§ YOUR GOAL: In the records that follow, find each line with the word "baik" and copy it.

WORKING DATA: Begin

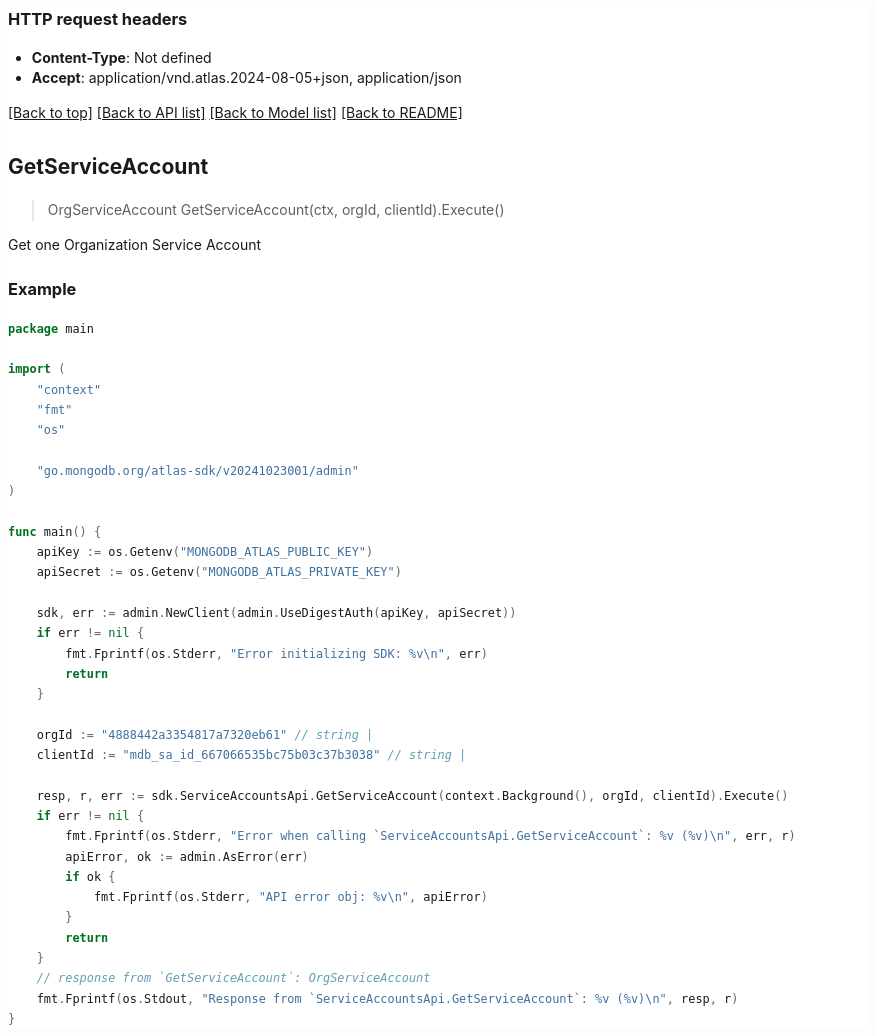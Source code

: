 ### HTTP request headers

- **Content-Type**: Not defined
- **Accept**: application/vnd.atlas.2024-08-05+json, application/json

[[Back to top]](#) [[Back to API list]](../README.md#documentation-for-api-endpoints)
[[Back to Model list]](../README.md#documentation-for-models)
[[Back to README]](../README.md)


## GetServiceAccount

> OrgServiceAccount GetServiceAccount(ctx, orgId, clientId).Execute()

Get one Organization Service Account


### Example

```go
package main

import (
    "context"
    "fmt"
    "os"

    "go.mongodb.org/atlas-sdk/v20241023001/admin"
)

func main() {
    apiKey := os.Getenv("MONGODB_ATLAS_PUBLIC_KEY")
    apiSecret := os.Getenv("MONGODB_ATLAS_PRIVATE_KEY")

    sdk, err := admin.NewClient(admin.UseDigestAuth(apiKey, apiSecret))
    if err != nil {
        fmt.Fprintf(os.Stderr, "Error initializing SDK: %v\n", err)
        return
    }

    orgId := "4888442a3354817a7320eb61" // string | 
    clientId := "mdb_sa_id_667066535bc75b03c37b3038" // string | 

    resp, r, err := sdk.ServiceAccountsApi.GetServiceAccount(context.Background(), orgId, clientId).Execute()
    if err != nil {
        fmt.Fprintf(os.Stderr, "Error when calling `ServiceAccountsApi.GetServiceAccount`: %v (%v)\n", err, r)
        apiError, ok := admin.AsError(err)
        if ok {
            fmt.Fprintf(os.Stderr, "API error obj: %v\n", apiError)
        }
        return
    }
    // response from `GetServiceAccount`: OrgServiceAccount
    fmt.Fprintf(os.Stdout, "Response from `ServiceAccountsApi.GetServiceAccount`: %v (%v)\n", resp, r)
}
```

WORKING DATA: End
WORKING DATA: Begin

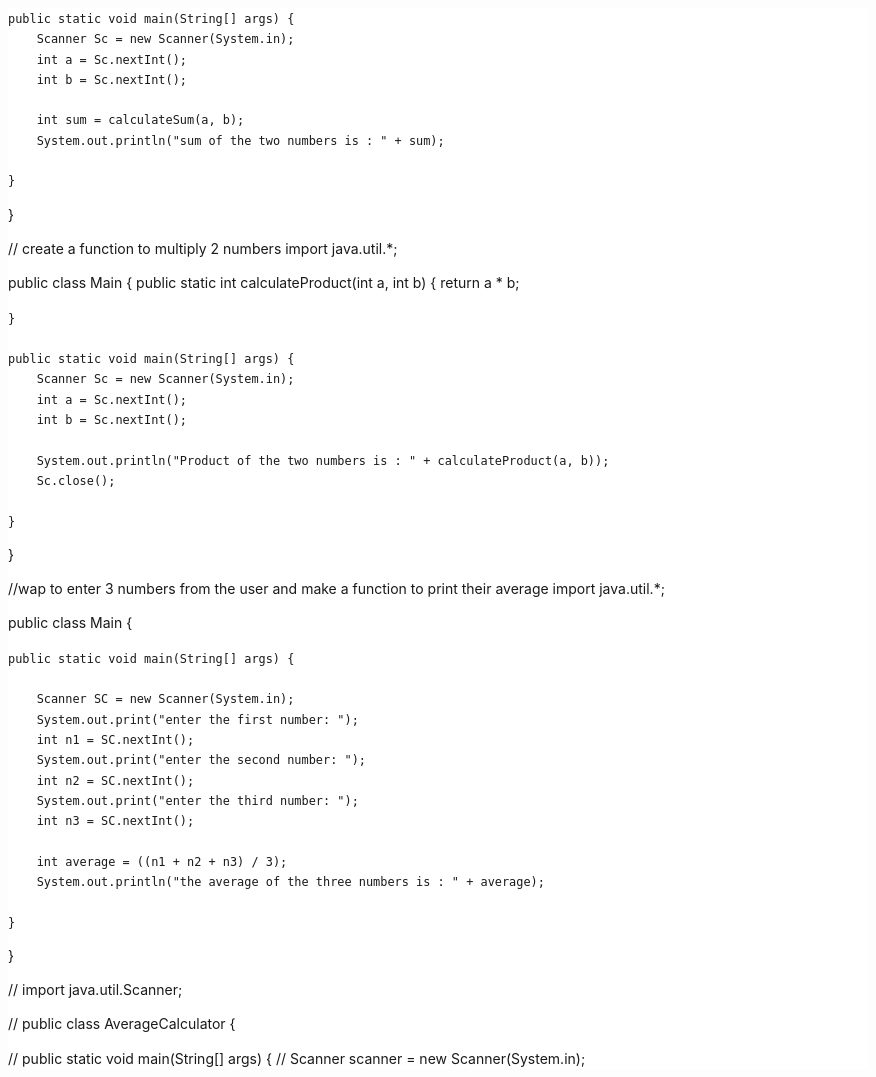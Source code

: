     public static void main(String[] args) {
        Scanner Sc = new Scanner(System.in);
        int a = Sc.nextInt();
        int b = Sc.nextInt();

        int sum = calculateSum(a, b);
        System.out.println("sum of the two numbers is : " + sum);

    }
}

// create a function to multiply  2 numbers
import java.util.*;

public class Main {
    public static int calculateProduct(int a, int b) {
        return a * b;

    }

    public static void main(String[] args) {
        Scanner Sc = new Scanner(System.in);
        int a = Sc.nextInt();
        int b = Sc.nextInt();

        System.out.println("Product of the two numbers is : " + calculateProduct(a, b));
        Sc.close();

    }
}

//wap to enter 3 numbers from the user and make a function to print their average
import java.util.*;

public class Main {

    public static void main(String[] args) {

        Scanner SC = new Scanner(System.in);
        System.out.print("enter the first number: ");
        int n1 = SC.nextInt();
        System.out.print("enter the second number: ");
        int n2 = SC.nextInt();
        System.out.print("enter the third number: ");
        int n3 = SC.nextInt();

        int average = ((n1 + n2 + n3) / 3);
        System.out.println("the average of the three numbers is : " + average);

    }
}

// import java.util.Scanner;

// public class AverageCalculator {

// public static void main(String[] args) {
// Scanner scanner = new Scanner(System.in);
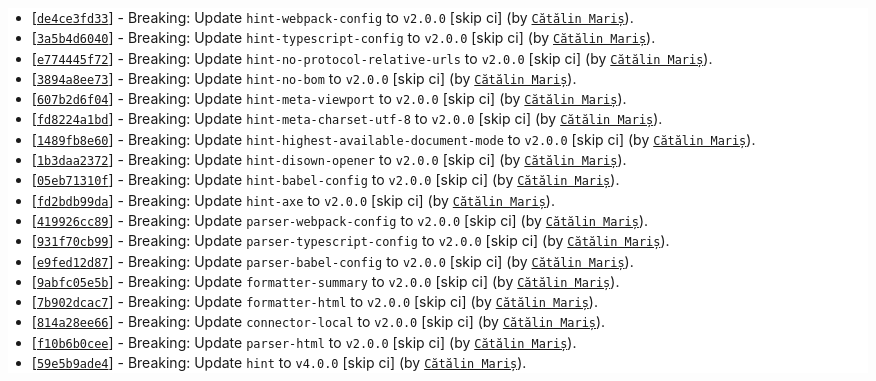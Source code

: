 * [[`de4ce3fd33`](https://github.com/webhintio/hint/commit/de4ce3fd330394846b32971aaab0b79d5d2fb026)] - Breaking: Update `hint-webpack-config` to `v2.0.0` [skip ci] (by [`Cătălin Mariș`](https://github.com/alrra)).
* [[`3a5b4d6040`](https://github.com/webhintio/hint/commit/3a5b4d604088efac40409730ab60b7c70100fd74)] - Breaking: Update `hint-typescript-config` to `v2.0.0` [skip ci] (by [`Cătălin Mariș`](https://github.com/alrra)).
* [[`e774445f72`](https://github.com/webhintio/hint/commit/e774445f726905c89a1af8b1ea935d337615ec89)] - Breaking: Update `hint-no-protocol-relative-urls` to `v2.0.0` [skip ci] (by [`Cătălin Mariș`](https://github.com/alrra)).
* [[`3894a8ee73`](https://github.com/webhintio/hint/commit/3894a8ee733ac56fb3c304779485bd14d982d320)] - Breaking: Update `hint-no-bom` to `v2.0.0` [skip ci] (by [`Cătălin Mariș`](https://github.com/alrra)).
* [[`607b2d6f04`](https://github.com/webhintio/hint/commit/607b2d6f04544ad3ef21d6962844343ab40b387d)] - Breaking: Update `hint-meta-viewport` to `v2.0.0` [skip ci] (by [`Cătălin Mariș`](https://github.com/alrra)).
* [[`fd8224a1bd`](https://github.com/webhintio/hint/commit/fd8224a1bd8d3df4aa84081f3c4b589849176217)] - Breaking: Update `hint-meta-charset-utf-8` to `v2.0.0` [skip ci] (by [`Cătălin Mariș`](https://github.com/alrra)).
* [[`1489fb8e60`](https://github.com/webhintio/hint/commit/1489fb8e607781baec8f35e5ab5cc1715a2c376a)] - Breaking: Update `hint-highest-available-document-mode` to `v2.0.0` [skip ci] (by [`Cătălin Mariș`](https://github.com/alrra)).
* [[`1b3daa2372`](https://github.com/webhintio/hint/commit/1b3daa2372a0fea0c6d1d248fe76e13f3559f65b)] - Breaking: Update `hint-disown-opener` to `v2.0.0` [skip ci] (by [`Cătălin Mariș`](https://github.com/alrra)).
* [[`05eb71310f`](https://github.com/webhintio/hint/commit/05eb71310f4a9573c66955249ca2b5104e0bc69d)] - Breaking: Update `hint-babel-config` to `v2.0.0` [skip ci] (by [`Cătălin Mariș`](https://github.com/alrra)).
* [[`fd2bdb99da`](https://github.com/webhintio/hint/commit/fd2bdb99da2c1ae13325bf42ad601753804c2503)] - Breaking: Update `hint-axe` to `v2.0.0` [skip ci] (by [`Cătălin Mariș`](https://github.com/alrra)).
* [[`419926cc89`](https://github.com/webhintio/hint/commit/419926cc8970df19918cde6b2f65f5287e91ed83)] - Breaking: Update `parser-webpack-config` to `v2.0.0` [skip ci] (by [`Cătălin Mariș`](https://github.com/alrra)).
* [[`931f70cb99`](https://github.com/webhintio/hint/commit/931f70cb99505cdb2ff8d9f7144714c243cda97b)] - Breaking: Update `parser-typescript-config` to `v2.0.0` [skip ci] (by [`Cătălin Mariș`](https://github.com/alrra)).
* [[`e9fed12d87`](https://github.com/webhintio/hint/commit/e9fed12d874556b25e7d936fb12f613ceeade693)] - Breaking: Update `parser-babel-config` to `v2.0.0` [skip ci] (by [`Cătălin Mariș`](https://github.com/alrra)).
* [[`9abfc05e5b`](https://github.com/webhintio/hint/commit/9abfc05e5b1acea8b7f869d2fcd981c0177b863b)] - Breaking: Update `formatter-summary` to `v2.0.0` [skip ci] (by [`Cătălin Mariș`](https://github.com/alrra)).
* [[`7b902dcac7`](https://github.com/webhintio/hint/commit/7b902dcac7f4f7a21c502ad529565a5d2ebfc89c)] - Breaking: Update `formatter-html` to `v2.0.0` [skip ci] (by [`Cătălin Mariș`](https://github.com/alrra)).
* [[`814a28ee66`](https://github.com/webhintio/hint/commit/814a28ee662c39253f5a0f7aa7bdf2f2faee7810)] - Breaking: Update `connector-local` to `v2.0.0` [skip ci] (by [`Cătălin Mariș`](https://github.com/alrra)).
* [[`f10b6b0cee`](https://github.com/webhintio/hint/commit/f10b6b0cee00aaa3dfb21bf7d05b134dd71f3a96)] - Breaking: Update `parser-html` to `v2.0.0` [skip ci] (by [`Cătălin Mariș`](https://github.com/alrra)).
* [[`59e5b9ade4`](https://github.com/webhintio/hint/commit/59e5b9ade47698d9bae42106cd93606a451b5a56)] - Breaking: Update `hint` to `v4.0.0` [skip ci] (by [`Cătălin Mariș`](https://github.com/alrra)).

WORKING DATA: End
WORKING DATA: Begin

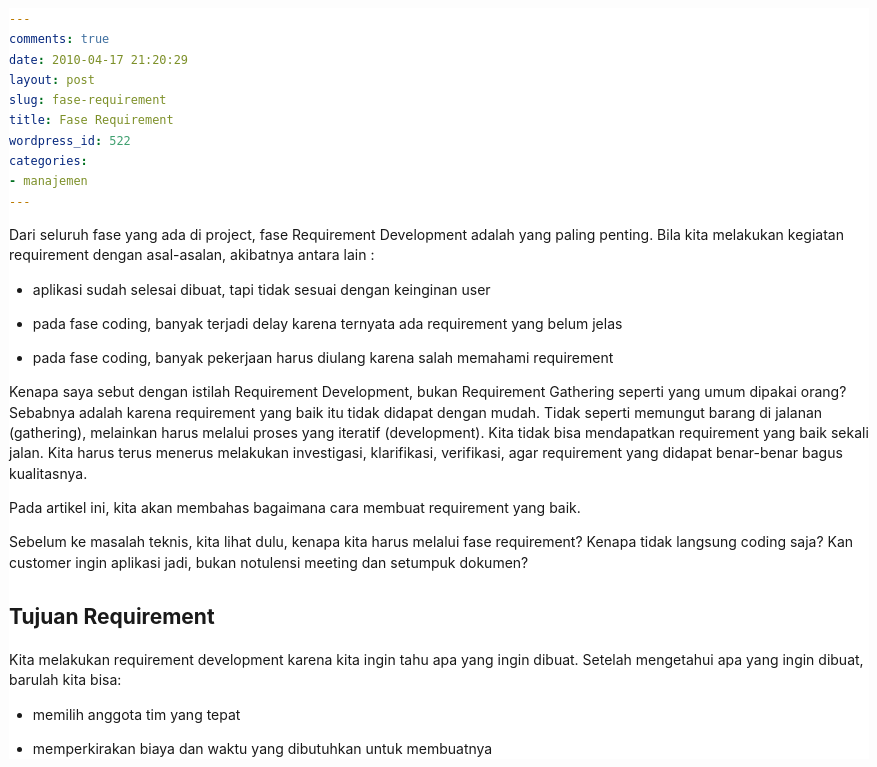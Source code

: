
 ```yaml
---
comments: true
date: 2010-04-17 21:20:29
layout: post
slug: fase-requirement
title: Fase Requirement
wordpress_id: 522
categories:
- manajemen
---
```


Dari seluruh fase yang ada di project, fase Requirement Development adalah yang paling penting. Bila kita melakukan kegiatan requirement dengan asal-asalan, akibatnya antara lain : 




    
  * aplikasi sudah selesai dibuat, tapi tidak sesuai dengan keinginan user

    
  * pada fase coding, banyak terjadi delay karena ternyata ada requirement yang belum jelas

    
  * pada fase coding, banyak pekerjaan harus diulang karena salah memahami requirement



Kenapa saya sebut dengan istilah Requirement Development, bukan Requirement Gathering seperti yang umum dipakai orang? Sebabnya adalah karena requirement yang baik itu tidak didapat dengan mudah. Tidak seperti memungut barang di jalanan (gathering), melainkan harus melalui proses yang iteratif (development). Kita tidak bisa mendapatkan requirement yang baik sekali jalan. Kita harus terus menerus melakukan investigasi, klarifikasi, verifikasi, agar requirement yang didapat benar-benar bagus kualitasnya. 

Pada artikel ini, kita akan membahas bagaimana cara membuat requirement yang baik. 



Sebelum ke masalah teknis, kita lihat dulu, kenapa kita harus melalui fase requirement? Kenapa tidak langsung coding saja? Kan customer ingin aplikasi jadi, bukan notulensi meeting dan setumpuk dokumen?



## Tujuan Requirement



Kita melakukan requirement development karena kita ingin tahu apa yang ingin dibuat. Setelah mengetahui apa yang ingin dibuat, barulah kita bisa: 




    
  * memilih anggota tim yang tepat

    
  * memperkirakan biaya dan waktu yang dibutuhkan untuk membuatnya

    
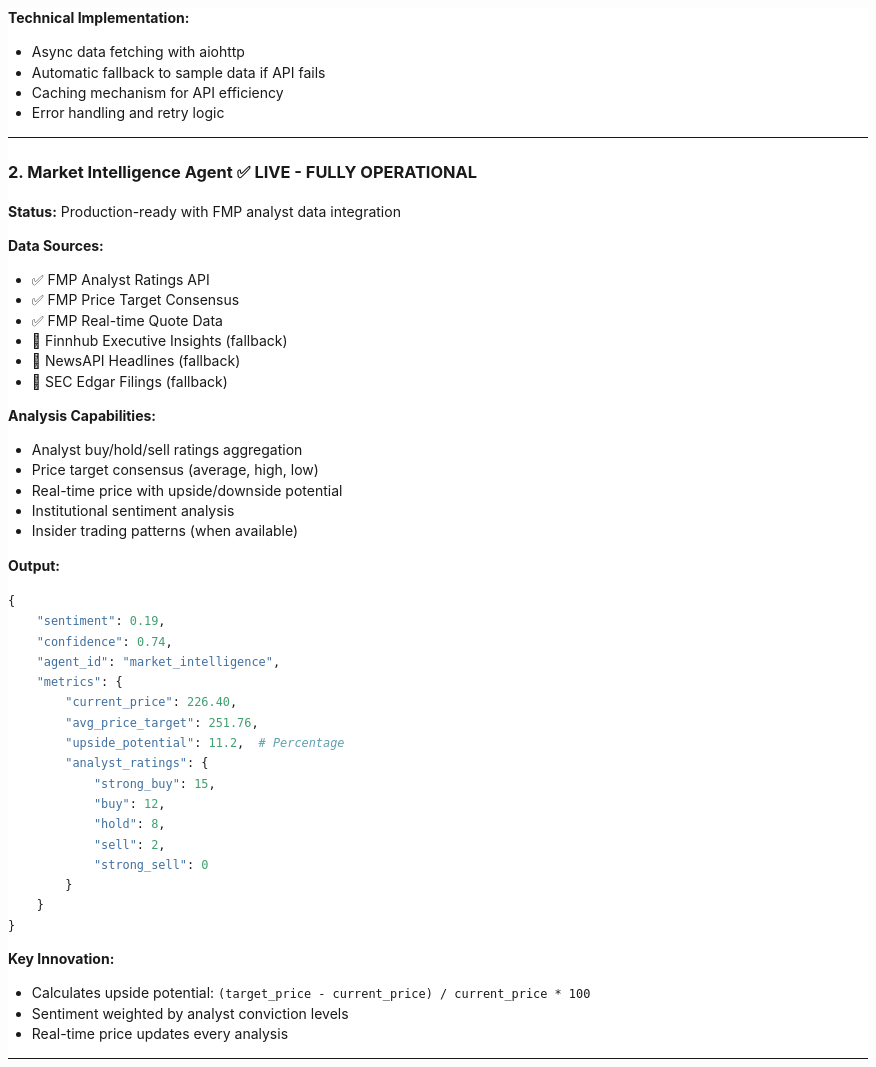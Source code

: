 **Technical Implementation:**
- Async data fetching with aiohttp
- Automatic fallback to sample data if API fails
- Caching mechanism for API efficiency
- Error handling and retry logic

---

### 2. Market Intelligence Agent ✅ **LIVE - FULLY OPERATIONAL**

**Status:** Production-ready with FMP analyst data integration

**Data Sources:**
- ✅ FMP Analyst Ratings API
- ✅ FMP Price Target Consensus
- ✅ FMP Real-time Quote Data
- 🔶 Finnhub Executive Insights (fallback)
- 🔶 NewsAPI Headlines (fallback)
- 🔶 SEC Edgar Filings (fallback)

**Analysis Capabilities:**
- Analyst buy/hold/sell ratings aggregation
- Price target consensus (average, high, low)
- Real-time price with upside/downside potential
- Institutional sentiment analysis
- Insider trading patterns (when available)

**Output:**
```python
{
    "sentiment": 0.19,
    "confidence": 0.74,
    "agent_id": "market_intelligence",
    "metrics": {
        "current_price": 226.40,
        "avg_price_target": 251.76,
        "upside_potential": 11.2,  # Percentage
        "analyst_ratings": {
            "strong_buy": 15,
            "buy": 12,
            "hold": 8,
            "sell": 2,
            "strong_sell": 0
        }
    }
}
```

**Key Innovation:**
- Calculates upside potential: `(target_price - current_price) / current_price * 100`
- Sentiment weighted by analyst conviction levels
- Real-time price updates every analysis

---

WORKING DATA: End

§ REPLY:
Kenapa saya sebut dengan istilah Requirement Development, bukan Requirement Gathering seperti yang umum dipakai orang? Sebabnya adalah karena requirement yang baik itu tidak didapat dengan mudah. Tidak seperti memungut barang di jalanan (gathering), melainkan harus melalui proses yang iteratif (development). Kita tidak bisa mendapatkan requirement yang baik sekali jalan. Kita harus terus menerus melakukan investigasi, klarifikasi, verifikasi, agar requirement yang didapat benar-benar bagus kualitasnya. 
Pada artikel ini, kita akan membahas bagaimana cara membuat requirement yang baik. 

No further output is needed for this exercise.